Engager les supporters
L’enthousiasme des Malgaches pour le football est indéniable, mais il reste sous-exploité. Fenosoa voit dans le marketing sportif un levier pour transformer cette passion en engagement durable. « Lors de la CAN 2019 ou du CHAN 2024, les rues étaient noires de monde. Il faut capitaliser sur cet élan », explique-t-il. Il propose des initiatives concrètes : storytelling autour des clubs, valorisation des matchs et des identités locales, billets de fidélité, promotions et produits dérivés. L’exemple de Fosa Juniors à Majunga, où une dynamique positive existe déjà, pourrait servir de modèle. « Les réseaux sociaux et le marketing digital sont des outils clés pour engager les fans et mobiliser les communautés », ajoute-t-il.
Transparente et durable
Pour Fenosoa, la gouvernance actuelle, souvent centralisée autour de propriétaires uniques, est un frein majeur. « Il faut imposer des règles claires : publication des comptes, audits réguliers, limitation des conflits d’intérêts », insiste-t-il.
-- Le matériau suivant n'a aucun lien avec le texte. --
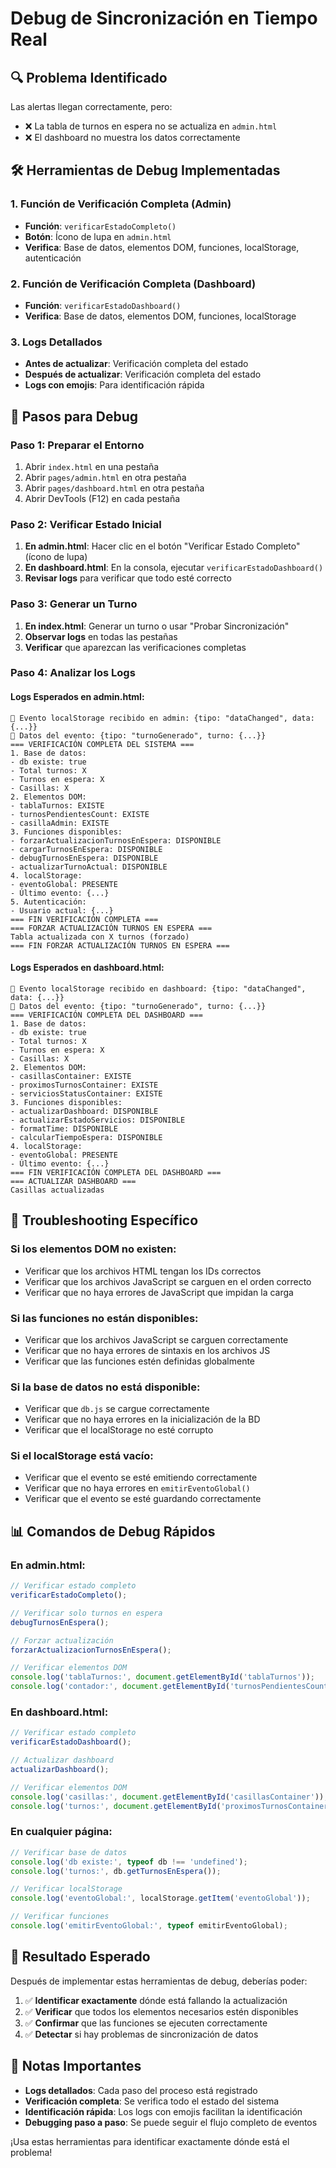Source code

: # Debug de Sincronización en Tiempo Real

## 🔍 Problema Identificado

Las alertas llegan correctamente, pero:
- ❌ La tabla de turnos en espera no se actualiza en `admin.html`
- ❌ El dashboard no muestra los datos correctamente

## 🛠️ Herramientas de Debug Implementadas

### 1. **Función de Verificación Completa (Admin)**
- **Función**: `verificarEstadoCompleto()`
- **Botón**: Ícono de lupa en `admin.html`
- **Verifica**: Base de datos, elementos DOM, funciones, localStorage, autenticación

### 2. **Función de Verificación Completa (Dashboard)**
- **Función**: `verificarEstadoDashboard()`
- **Verifica**: Base de datos, elementos DOM, funciones, localStorage

### 3. **Logs Detallados**
- **Antes de actualizar**: Verificación completa del estado
- **Después de actualizar**: Verificación completa del estado
- **Logs con emojis**: Para identificación rápida

## 🧪 Pasos para Debug

### **Paso 1: Preparar el Entorno**
1. Abrir `index.html` en una pestaña
2. Abrir `pages/admin.html` en otra pestaña
3. Abrir `pages/dashboard.html` en otra pestaña
4. Abrir DevTools (F12) en cada pestaña

### **Paso 2: Verificar Estado Inicial**
1. **En admin.html**: Hacer clic en el botón "Verificar Estado Completo" (ícono de lupa)
2. **En dashboard.html**: En la consola, ejecutar `verificarEstadoDashboard()`
3. **Revisar logs** para verificar que todo esté correcto

### **Paso 3: Generar un Turno**
1. **En index.html**: Generar un turno o usar "Probar Sincronización"
2. **Observar logs** en todas las pestañas
3. **Verificar** que aparezcan las verificaciones completas

### **Paso 4: Analizar los Logs**

#### **Logs Esperados en admin.html:**
```
🔄 Evento localStorage recibido en admin: {tipo: "dataChanged", data: {...}}
🔄 Datos del evento: {tipo: "turnoGenerado", turno: {...}}
=== VERIFICACIÓN COMPLETA DEL SISTEMA ===
1. Base de datos:
- db existe: true
- Total turnos: X
- Turnos en espera: X
- Casillas: X
2. Elementos DOM:
- tablaTurnos: EXISTE
- turnosPendientesCount: EXISTE
- casillaAdmin: EXISTE
3. Funciones disponibles:
- forzarActualizacionTurnosEnEspera: DISPONIBLE
- cargarTurnosEnEspera: DISPONIBLE
- debugTurnosEnEspera: DISPONIBLE
- actualizarTurnoActual: DISPONIBLE
4. localStorage:
- eventoGlobal: PRESENTE
- Último evento: {...}
5. Autenticación:
- Usuario actual: {...}
=== FIN VERIFICACIÓN COMPLETA ===
=== FORZAR ACTUALIZACIÓN TURNOS EN ESPERA ===
Tabla actualizada con X turnos (forzado)
=== FIN FORZAR ACTUALIZACIÓN TURNOS EN ESPERA ===
```

#### **Logs Esperados en dashboard.html:**
```
🔄 Evento localStorage recibido en dashboard: {tipo: "dataChanged", data: {...}}
🔄 Datos del evento: {tipo: "turnoGenerado", turno: {...}}
=== VERIFICACIÓN COMPLETA DEL DASHBOARD ===
1. Base de datos:
- db existe: true
- Total turnos: X
- Turnos en espera: X
- Casillas: X
2. Elementos DOM:
- casillasContainer: EXISTE
- proximosTurnosContainer: EXISTE
- serviciosStatusContainer: EXISTE
3. Funciones disponibles:
- actualizarDashboard: DISPONIBLE
- actualizarEstadoServicios: DISPONIBLE
- formatTime: DISPONIBLE
- calcularTiempoEspera: DISPONIBLE
4. localStorage:
- eventoGlobal: PRESENTE
- Último evento: {...}
=== FIN VERIFICACIÓN COMPLETA DEL DASHBOARD ===
=== ACTUALIZAR DASHBOARD ===
Casillas actualizadas
```

## 🔧 Troubleshooting Específico

### **Si los elementos DOM no existen:**
- Verificar que los archivos HTML tengan los IDs correctos
- Verificar que los archivos JavaScript se carguen en el orden correcto
- Verificar que no haya errores de JavaScript que impidan la carga

### **Si las funciones no están disponibles:**
- Verificar que los archivos JavaScript se carguen correctamente
- Verificar que no haya errores de sintaxis en los archivos JS
- Verificar que las funciones estén definidas globalmente

### **Si la base de datos no está disponible:**
- Verificar que `db.js` se cargue correctamente
- Verificar que no haya errores en la inicialización de la BD
- Verificar que el localStorage no esté corrupto

### **Si el localStorage está vacío:**
- Verificar que el evento se esté emitiendo correctamente
- Verificar que no haya errores en `emitirEventoGlobal()`
- Verificar que el evento se esté guardando correctamente

## 📊 Comandos de Debug Rápidos

### **En admin.html:**
```javascript
// Verificar estado completo
verificarEstadoCompleto();

// Verificar solo turnos en espera
debugTurnosEnEspera();

// Forzar actualización
forzarActualizacionTurnosEnEspera();

// Verificar elementos DOM
console.log('tablaTurnos:', document.getElementById('tablaTurnos'));
console.log('contador:', document.getElementById('turnosPendientesCount'));
```

### **En dashboard.html:**
```javascript
// Verificar estado completo
verificarEstadoDashboard();

// Actualizar dashboard
actualizarDashboard();

// Verificar elementos DOM
console.log('casillas:', document.getElementById('casillasContainer'));
console.log('turnos:', document.getElementById('proximosTurnosContainer'));
```

### **En cualquier página:**
```javascript
// Verificar base de datos
console.log('db existe:', typeof db !== 'undefined');
console.log('turnos:', db.getTurnosEnEspera());

// Verificar localStorage
console.log('eventoGlobal:', localStorage.getItem('eventoGlobal'));

// Verificar funciones
console.log('emitirEventoGlobal:', typeof emitirEventoGlobal);
```

## 🎯 Resultado Esperado

Después de implementar estas herramientas de debug, deberías poder:

1. ✅ **Identificar exactamente** dónde está fallando la actualización
2. ✅ **Verificar** que todos los elementos necesarios estén disponibles
3. ✅ **Confirmar** que las funciones se ejecuten correctamente
4. ✅ **Detectar** si hay problemas de sincronización de datos

## 📝 Notas Importantes

- **Logs detallados**: Cada paso del proceso está registrado
- **Verificación completa**: Se verifica todo el estado del sistema
- **Identificación rápida**: Los logs con emojis facilitan la identificación
- **Debugging paso a paso**: Se puede seguir el flujo completo de eventos

¡Usa estas herramientas para identificar exactamente dónde está el problema! 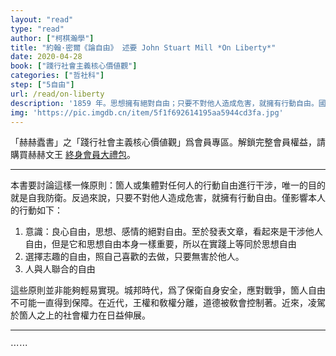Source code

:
 ```yaml
---
layout: "read"
type: "read"
author: ["柯棋瀚學"]
title: "約翰·密爾《論自由》 述要 John Stuart Mill *On Liberty*"
date: 2020-04-28
book: ["踐行社會主義核心價値觀"]
categories: ["哲社科"]
step: ["5自由"]
url: /read/on-liberty
description: '1859 年。思想擁有絕對自由；只要不對他人造成危害，就擁有行動自由。國家的根本價値在於發展箇體的價値。[豆瓣](https://book.douban.com/subject/6397522/) 上有討論'
img: 'https://pic.imgdb.cn/item/5f1f692614195aa5944cd3fa.jpg'
---
```


「赫赫蠹書」之「踐行社會主義核心價値觀」爲會員專區。解鎖完整會員權益，請購買赫赫文王 [終身會員大禮包](https://item.taobao.com/item.htm?id=629774535457)。

----

本書要討論這樣一條原則：箇人或集體對任何人的行動自由進行干涉，唯一的目的就是自我防衛。反過來說，只要不對他人造成危害，就擁有行動自由。僅影響本人的行動如下：

1. 意識：良心自由，思想、感情的絕對自由。至於發表文章，看起來是干涉他人自由，但是它和思想自由本身一樣重要，所以在實踐上等同於思想自由
2. 選擇志趣的自由，照自己喜歡的去做，只要無害於他人。
3. 人與人聯合的自由

這些原則並非能夠輕易實現。城邦時代，爲了保衛自身安全，應對戰爭，箇人自由不可能一直得到保障。在近代，王權和敎權分離，道德被敎會控制著。近來，凌駕於箇人之上的社會權力在日益伸展。

---

⋯⋯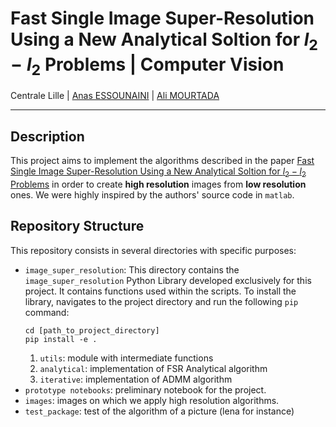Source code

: # Fast Single Image Super-Resolution Using a New Analytical Soltion for $l_2-l_2$ Problems | Computer Vision

Centrale Lille | [Anas ESSOUNAINI][anas-email] | [Ali MOURTADA][ali-email]

***

## Description

This project aims to implement the algorithms described in the paper [Fast Single Image Super-Resolution Using a New Analytical Soltion for $l_2-l_2$ Problems](documents/paper_fast_super_resolution.pdf) in order to create __high resolution__ images from __low resolution__ ones. We were highly inspired by the authors' source code in `matlab`.

## Repository Structure 

This repository consists in several directories with specific purposes:

- `image_super_resolution`: This directory contains the `image_super_resolution` Python Library developed exclusively for this project. It contains functions used within the scripts. To install the library, navigates to the project directory and run the following `pip` command:
  ```Shell
  cd [path_to_project_directory]
  pip install -e .
  ```
  1. `utils`: module with intermediate functions
  2. `analytical`: implementation of FSR Analytical algorithm
  3. `iterative`: implementation of ADMM algorithm
- `prototype notebooks`: preliminary notebook for the project.
- `images`: images on which we apply high resolution algorithms.
- `test_package`: test of the algorithm of a picture (lena for instance)
















[anas-email]: mailto:essounaini97@gmail.com
[ali-email]: mailto:mourtada.ali1997@gmail.com 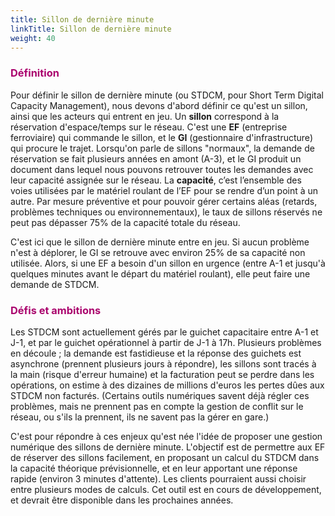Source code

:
 ```yaml
---
title: Sillon de dernière minute
linkTitle: Sillon de dernière minute
weight: 40
---
```


<font color=#aa026d>

### Définition

</font>

Pour définir le sillon de dernière minute (ou STDCM, pour Short Term Digital Capacity Management), nous devons d'abord définir ce qu'est un sillon, ainsi que les acteurs qui entrent en jeu. Un **sillon** correspond à la réservation d'espace/temps sur le réseau. C'est une **EF** (entreprise ferroviaire) qui commande le sillon, et le **GI** (gestionnaire d'infrastructure) qui procure le trajet. Lorsqu'on parle de sillons "normaux", la demande de réservation se fait plusieurs années en amont (A-3), et le GI produit un document dans lequel nous pouvons retrouver toutes les demandes avec leur capacité assignée sur le réseau. La **capacité**, c’est l’ensemble des voies utilisées par le matériel roulant de l’EF pour se rendre d’un point à un autre. Par mesure préventive et pour pouvoir gérer certains aléas (retards, problèmes techniques ou environnementaux), le taux de sillons réservés ne peut pas dépasser 75% de la capacité totale du réseau.

C'est ici que le sillon de dernière minute entre en jeu. Si aucun problème n'est à déplorer, le GI se retrouve avec environ 25% de sa capacité non utilisée. Alors, si une EF a besoin d'un sillon en urgence (entre A-1 et jusqu'à quelques minutes avant le départ du matériel roulant), elle peut faire une demande de STDCM.

<font color=#aa026d>

### Défis et ambitions

</font>

Les STDCM sont actuellement gérés par le guichet capacitaire entre A-1 et J-1, et par le guichet opérationnel à partir de J-1 à 17h. Plusieurs problèmes en découle ; la demande est fastidieuse et la réponse des guichets est asynchrone (prennent plusieurs jours à répondre), les sillons sont tracés à la main (risque d'erreur humaine) et la facturation peut se perdre dans les opérations, on estime à des dizaines de millions d'euros les pertes dûes aux STDCM non facturés. (Certains outils numériques savent déjà régler ces problèmes, mais ne prennent pas en compte la gestion de conflit sur le réseau, ou s'ils la prennent, ils ne savent pas la gérer en gare.)

C'est pour répondre à ces enjeux qu'est née l'idée de proposer une gestion numérique des sillons de dernière minute. L'objectif est de permettre aux EF de réserver des sillons facilement, en proposant un calcul du STDCM dans la capacité théorique prévisionnelle, et en leur apportant une réponse rapide (environ 3 minutes d'attente). Les clients pourraient aussi choisir entre plusieurs modes de calculs. Cet outil est en cours de développement, et devrait être disponible dans les prochaines années. 
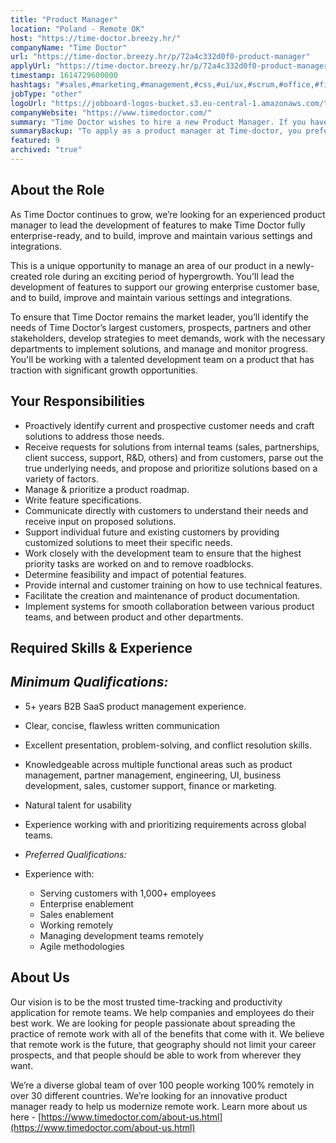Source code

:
 ```yaml
---
title: "Product Manager"
location: "Poland - Remote OK"
host: "https://time-doctor.breezy.hr/"
companyName: "Time Doctor"
url: "https://time-doctor.breezy.hr/p/72a4c332d0f0-product-manager"
applyUrl: "https://time-doctor.breezy.hr/p/72a4c332d0f0-product-manager/apply"
timestamp: 1614729600000
hashtags: "#sales,#marketing,#management,#css,#ui/ux,#scrum,#office,#finance,#monitoring"
jobType: "other"
logoUrl: "https://jobboard-logos-bucket.s3.eu-central-1.amazonaws.com/time-doctor"
companyWebsite: "https://www.timedoctor.com/"
summary: "Time Doctor wishes to hire a new Product Manager. If you have 5+ years B2B SaaS product management experience, consider applying."
summaryBackup: "To apply as a product manager at Time-doctor, you preferably need to have some knowledge of: #sales, #marketing, #css."
featured: 9
archived: "true"
---
```


## About the Role

As Time Doctor continues to grow, we’re looking for an experienced product manager to lead the development of features to make Time Doctor fully enterprise-ready, and to build, improve and maintain various settings and integrations.

This is a unique opportunity to manage an area of our product in a newly-created role during an exciting period of hypergrowth. You'll lead the development of features to support our growing enterprise customer base, and to build, improve and maintain various settings and integrations.

To ensure that Time Doctor remains the market leader, you’ll identify the needs of Time Doctor’s largest customers, prospects, partners and other stakeholders, develop strategies to meet demands, work with the necessary departments to implement solutions, and manage and monitor progress. You'll be working with a talented development team on a product that has traction with significant growth opportunities.

## Your Responsibilities

*   Proactively identify current and prospective customer needs and craft solutions to address those needs.
*   Receive requests for solutions from internal teams (sales, partnerships, client success, support, R&D, others) and from customers, parse out the true underlying needs, and propose and prioritize solutions based on a variety of factors.
*   Manage & prioritize a product roadmap.
*   Write feature specifications.
*   Communicate directly with customers to understand their needs and receive input on proposed solutions.
*   Support individual future and existing customers by providing customized solutions to meet their specific needs.
*   Work closely with the development team to ensure that the highest priority tasks are worked on and to remove roadblocks.
*   Determine feasibility and impact of potential features.
*   Provide internal and customer training on how to use technical features.
*   Facilitate the creation and maintenance of product documentation.
*   Implement systems for smooth collaboration between various product teams, and between product and other departments.

## Required Skills & Experience

## _Minimum Qualifications:_

*   5+ years B2B SaaS product management experience.
*   Clear, concise, flawless written communication
*   Excellent presentation, problem-solving, and conflict resolution skills.
*   Knowledgeable across multiple functional areas such as product management, partner management, engineering, UI, business development, sales, customer support, finance or marketing.
*   Natural talent for usability
*   Experience working with and prioritizing requirements across global teams.

*   _Preferred Qualifications:_
*   Experience with:
    *   Serving customers with 1,000+ employees
    *   Enterprise enablement
    *   Sales enablement
    *   Working remotely
    *   Managing development teams remotely
    *   Agile methodologies

## About Us

Our vision is to be the most trusted time-tracking and productivity application for remote teams. We help companies and employees do their best work. We are looking for people passionate about spreading the practice of remote work with all of the benefits that come with it. We believe that remote work is the future, that geography should not limit your career prospects, and that people should be able to work from wherever they want.

We’re a diverse global team of over 100 people working 100% remotely in over 30 different countries. We’re looking for an innovative product manager ready to help us modernize remote work. Learn more about us here - [https://www.timedoctor.com/about-us.html](https://www.timedoctor.com/about-us.html)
Il prône des modèles associatifs ou hybrides, soutenus par une instance indépendante pour garantir la transparence et sanctionner les abus. Cette réforme est, selon lui, indispensable pour bâtir un football malgache crédible et pérenne. Fenosoa Razafimamonjy ne se contente pas de diagnostiquer les problèmes, il propose des solutions concrètes. Pour améliorer les conditions des joueurs, il suggère de structurer les clubs comme des entreprises, avec des revenus diversifiés via les sponsors, les droits TV et les partenariats. « En 2008, mon premier salaire était de 50 000 Ar, alors que les cadres touchaient 250.000Ar. Aujourd’hui, le football doit devenir une carrière viable », a-t-il affirmé. Attirer des investisseurs étrangers et renforcer la ligue professionnelle sont également des priorités pour élever le niveau du championnat et offrir des opportunités aux talents locaux.